Editor’s note: This is the second part of a two part story on a presentation given on Kaua‘i this week that discusses energy sustainability now and into the future.
by Ford Gunter – The Garden Island
At the National Tropical Botanical Garden’s Lecture in the Garden Series Wednesday night, scientist Adam Asquith spelled out a potentially gloomy future for Kaua‘i and the rest of the United States if immediate steps aren’t taken to alleviate dependence on oil and other fossil fuels.
This dependence on oil may effect the food supply and agriculture as well as damage the tourism industry if it continues, Asquith explained.
To astounded groans and gasps, Asquith said probably close to 90 percent of Kaua‘i’s food is imported, and never was the island’s dependence on foreign food more evident than in the days following the March 14 Ka Loko Dam breach that temporarily cut off the North Shore from the rest of the island.
“There was a one-day supply of food at the Princeville Foodland,” he said.
Asquith acknowledged the shortage was the result of a panicked run the day after the disaster, but it still illustrates a valid point: Kaua‘i’s plantation history was based on export instead of cultivation to feed the local economy.
This is something he thinks will change, despite Kaua‘i being the oldest island in the chain and, as such, the one with the most nutrient-depleted soil.
The only crops that grow on the island are those that are easy to cultivate, he said, like sugar, taro and pineapples.
“There’s very few places with soil fertile enough to grow food, and most of it is in residential or conservation (areas), the two most restricted zoning areas,” he said.
Despite that, there will be a move in the near future to regain the island’s self-sufficiency in terms of food supply.
“Agriculture will regain its importance on Kaua‘i,” he said.
Perhaps where Kaua‘i will be hit the hardest by rising fuel costs is in its bread and butter industry, Asquith said.
“One million visitors spend $1 billion every year (on Kaua‘i),” he said. “Expect this to change drastically.”
Rising costs of jet fuel will soon price out air travel for the common traveler, leaving only the ultra-wealthy able to afford to fly, especially to areas as remote as Hawai‘i.
Asquith cited a July 2005 article in Attache, the in-flight magazine of US Airways, in which the airline’s president and CEO Bruce Lakefield wrote a $1 increase in the cost of a barrel of crude oil costs the airline more than $25 million annually.
According to the Washington D.C.-based Air Transport Association’s Web site, “At a consumption rate of 19.9 billion gallons per year, every penny increase in the price of a gallon of jet fuel drives an additional $199 million in annual fuel costs for U.S. airlines.
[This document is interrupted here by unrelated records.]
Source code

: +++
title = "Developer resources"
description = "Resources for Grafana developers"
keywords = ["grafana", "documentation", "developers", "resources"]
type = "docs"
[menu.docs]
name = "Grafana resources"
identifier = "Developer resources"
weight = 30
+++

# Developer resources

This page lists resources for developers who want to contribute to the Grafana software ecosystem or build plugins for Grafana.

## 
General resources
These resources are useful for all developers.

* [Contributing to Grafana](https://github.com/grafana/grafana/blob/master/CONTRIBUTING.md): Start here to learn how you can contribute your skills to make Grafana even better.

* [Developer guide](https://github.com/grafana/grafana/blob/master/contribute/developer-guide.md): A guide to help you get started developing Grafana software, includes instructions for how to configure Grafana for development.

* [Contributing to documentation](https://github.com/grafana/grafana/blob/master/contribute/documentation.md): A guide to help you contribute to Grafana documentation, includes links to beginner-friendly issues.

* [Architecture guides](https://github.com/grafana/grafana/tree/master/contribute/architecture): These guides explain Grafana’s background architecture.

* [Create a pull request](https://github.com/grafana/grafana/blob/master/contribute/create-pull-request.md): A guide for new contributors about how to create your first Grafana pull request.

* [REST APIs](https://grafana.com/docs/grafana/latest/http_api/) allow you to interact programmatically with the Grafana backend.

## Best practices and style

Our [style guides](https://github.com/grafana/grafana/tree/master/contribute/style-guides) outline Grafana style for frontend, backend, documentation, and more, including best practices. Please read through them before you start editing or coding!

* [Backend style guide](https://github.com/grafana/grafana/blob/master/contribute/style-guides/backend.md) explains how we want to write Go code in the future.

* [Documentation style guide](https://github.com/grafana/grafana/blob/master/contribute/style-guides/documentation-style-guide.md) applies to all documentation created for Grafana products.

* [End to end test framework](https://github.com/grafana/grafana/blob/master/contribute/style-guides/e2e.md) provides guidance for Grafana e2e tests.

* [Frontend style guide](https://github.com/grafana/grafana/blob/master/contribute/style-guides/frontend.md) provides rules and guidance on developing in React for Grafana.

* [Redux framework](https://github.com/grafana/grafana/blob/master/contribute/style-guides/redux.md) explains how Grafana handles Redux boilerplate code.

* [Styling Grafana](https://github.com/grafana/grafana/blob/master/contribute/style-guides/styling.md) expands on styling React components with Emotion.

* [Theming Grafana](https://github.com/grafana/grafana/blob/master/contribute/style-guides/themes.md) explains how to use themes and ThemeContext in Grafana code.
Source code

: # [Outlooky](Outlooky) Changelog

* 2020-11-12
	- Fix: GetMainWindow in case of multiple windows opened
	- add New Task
So if the price were a dollar higher over the course of a year, we’re talking about a $19.9 billion increase in expenses.”
Asquith also cited a well-published quote from Gary Kelly, in which the Southwest Airlines boss said no airline can make money at $50-per-barrel crude oil prices. On the day of Asquith’s lecture, oil was at about $70 a barrel.
“They’re going to have to pass the prices on to the consumer,” he said.
Asquith said both aviation and fuel engineers have told him there’s no alternative for jet fuel on the horizon.
“You can’t fly an airplane on ethanol,” he said.
As a result, he said, “Commercial air travel as we know it is about to disappear.”
The only economical way to see Kaua‘i will be by ship.
As an energy-efficient method of transportation, shipping will increase drastically, Asquith said, and could be the savior of Hawai‘i.
“And it will only get better because the large size of ships allows for a variety of different engines, motors, fuels and fuel storage capacity,” he said.
“Because there will always be demand for trade internationally that will be water-based, Hawai‘i may grow in importance as a transpacific hub,” Asquith said.